Klaire de Lys: How to build a fantasy world

19/10/2018

When I was little my dad had a tradition of reading us a book before bedtime. My siblings and I crowded around and listened with fascination as he read and acted out the story he had chosen. He would change his voice to suit the characters, shout and whisper as if he was an actor reading a script, and the words came alive and painted pictures of strange, beautiful new worlds. The first stories I remember him reading to us were The Hobbit and The Lord of the Rings, and as I got older my appetite for fantasy and science fiction became more and more voracious.
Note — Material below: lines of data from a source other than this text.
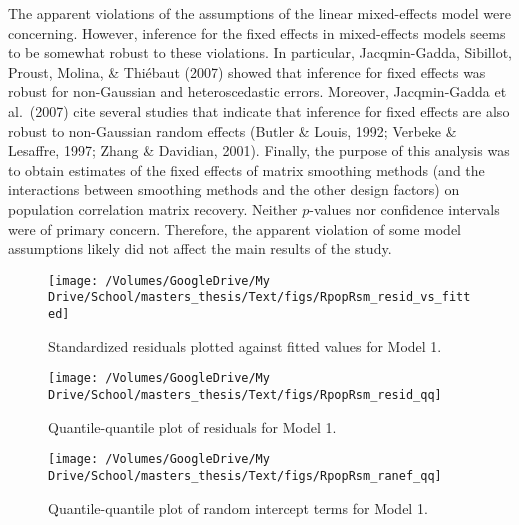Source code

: \documentclass[
  english,
  man]{apa6}
\begin{document}
\begin{appendix}
The apparent violations of the assumptions of the linear mixed-effects
model were concerning. However, inference for the fixed effects in
mixed-effects models seems to be somewhat robust to these violations. In
particular, Jacqmin-Gadda, Sibillot, Proust, Molina, \& Thiébaut (2007)
showed that inference for fixed effects was robust for non-Gaussian and
heteroscedastic errors. Moreover, Jacqmin-Gadda et al.~(2007) cite
several studies that indicate that inference for fixed effects are also
robust to non-Gaussian random effects (Butler \& Louis, 1992; Verbeke \&
Lesaffre, 1997; Zhang \& Davidian, 2001). Finally, the purpose of this
analysis was to obtain estimates of the fixed effects of matrix
smoothing methods (and the interactions between smoothing methods and
the other design factors) on population correlation matrix recovery.
Neither \(p\)-values nor confidence intervals were of primary concern.
Therefore, the apparent violation of some model assumptions likely did
not affect the main results of the study.

\begin{figure}

{\centering \texttt{[image: /Volumes/GoogleDrive/My Drive/School/masters\_thesis/Text/figs/RpopRsm\_resid\_vs\_fitted]} 

}

\caption{Standardized residuals plotted against fitted values for Model 1.}\label{fig:residuals-vs-fitted-RpopRsm}
\end{figure}

\begin{figure}

{\centering \texttt{[image: /Volumes/GoogleDrive/My Drive/School/masters\_thesis/Text/figs/RpopRsm\_resid\_qq]} 

}

\caption{Quantile-quantile plot of residuals for Model 1.}\label{fig:qq-plot-RpopRsm}
\end{figure}

\begin{figure}

{\centering \texttt{[image: /Volumes/GoogleDrive/My Drive/School/masters\_thesis/Text/figs/RpopRsm\_ranef\_qq]} 

}

\caption{Quantile-quantile plot of random intercept terms for Model 1.}\label{fig:qq-plot-randInt-RpopRsm}
\end{figure}

\hypertarget{model-2-regression-model-predicting-log-textrmrmsemathbflambda-hatmathbflambda}{%
}
\end{appendix}
\end{document}

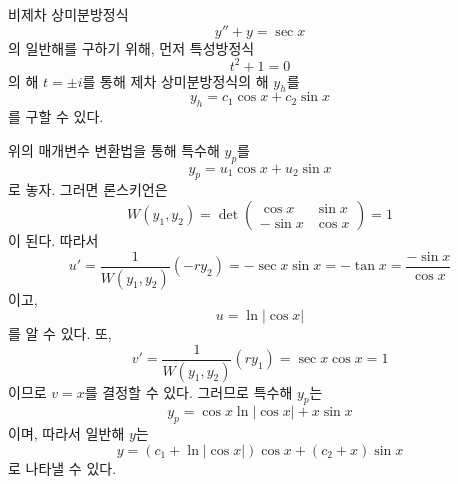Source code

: \documentclass[../engineering_mathematics_lecture_note.tex]{subfiles}
\begin{document}
\begin{example}
    비제차 상미분방정식
    \begin{equation*}
        y'' + y = \sec x
    \end{equation*}
    의 일반해를 구하기 위해, 먼저 특성방정식
    \begin{equation*}
        t^2 + 1 = 0
    \end{equation*}
    의 해 $t = \pm i$를 통해 제차 상미분방정식의 해 $y_h$를
    \begin{equation*}
        y_h = c_1 \cos x + c_2 \sin x
    \end{equation*}
    를 구할 수 있다.

    위의 매개변수 변환법을 통해 특수해 $y_p$를
    \begin{equation*}
        y_p = u_1 \cos x + u_2 \sin x
    \end{equation*}
    로 놓자.
    그러면 론스키언은
    \begin{equation*}
        W(y_1, y_2) = \det \begin{pmatrix}
            \cos x & \sin x\\
            - \sin x & \cos x
        \end{pmatrix} = 1
    \end{equation*}
    이 된다.
    따라서
    \begin{equation*}
        u' = \frac{1}{W(y_1, y_2)} (-r y_2) = - \sec x \sin x = -\tan x = \frac{- \sin x}{\cos x} 
    \end{equation*}
    이고,
    \begin{equation*}
        u = \ln \left| \cos x \right|
    \end{equation*}
    를 알 수 있다.
    또,
    \begin{equation*}
        v' = \frac{1}{W(y_1, y_2)} (r y_1) = \sec x \cos x = 1
    \end{equation*}
    이므로 $v = x$를 결정할 수 있다.
    그러므로 특수해 $y_p$는
    \begin{equation*}
        y_p = \cos x \ln \left| \cos x \right| + x \sin x
    \end{equation*}
    이며, 따라서 일반해 $y$는
    \begin{equation*}
        y = (c_1 + \ln \left| \cos x \right|) \cos x + (c_2 + x) \sin x
    \end{equation*}
    로 나타낼 수 있다.
\end{example}
\end{document}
Once I ran out of books to read at the library I decided the next step was write my own stories, and I did, hundreds of them. Some short, most of them long, but all of them never finished. It was only once I started Outsider that I finally realised what worked when building a fantasy world. These are the tips that worked for me:

1. Know how it ends

Some writers are staunch advocates of planning out every fine detail, and others prefer to let the story run wild and take them where it may. Personally, I’m somewhere in the middle. I need to know my characters’ history, and I need to know the important final scene of the book. But above all I need to know how the overall story ends. If not, the characters and story lines splay out in all directions like an uprooted tree, and I’m left with a directionless incoherent story that is impossible to pull back together.

2. Know your characters

I’m not exaggerating when I say that I have entire files written on each of my characters. Everything from physical features, temperament and their entire life history all jotted down. I’ll even sketch out their clothes and draw portraits of them to make sure that they’re as fully fleshed out as I can make them before I release them into the world of the story. My notes on the characters and places of Ammastein are over forty thousand words long, and each time an important detail comes up while writing more of the story, I add this to the file. At least that way I’m less likely to forget that Loba has a deep hatred of shellfish and that Gríð’s eyes have been stained yellow from smoking too much honey root.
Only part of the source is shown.